Collected data:
● ● ● ●

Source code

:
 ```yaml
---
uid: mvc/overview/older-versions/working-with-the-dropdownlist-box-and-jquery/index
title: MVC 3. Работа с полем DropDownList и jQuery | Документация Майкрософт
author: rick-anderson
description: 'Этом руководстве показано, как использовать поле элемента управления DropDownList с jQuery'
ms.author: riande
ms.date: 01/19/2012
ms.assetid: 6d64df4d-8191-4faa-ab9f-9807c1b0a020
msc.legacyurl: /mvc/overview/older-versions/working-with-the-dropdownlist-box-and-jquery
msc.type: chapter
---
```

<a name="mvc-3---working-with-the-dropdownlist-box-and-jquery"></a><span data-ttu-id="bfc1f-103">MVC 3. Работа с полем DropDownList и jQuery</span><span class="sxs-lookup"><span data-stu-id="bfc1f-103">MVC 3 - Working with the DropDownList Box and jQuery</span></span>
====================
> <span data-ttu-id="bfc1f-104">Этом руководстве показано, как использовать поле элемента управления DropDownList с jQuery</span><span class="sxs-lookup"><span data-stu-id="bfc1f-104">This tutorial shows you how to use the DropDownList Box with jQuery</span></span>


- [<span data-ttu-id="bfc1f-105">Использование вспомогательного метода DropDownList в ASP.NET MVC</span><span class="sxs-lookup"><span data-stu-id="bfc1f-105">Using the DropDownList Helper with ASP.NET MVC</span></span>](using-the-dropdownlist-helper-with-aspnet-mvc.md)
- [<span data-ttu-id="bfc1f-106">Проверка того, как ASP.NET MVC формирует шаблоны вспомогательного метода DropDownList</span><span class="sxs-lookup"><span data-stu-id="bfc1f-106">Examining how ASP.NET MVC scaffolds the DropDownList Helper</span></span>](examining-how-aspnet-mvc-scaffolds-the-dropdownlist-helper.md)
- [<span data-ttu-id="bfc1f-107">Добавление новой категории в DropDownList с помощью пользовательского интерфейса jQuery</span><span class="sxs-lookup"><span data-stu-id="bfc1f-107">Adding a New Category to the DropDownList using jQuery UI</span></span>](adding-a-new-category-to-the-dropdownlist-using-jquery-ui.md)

● ● ● ●

[WORK ORDER] Your answer should consist of each line of the data above in which the word "versions" occurs.

[ANSWER SECTION]
uid: mvc/overview/older-versions/working-with-the-dropdownlist-box-and-jquery/index
msc.legacyurl: /mvc/overview/older-versions/working-with-the-dropdownlist-box-and-jquery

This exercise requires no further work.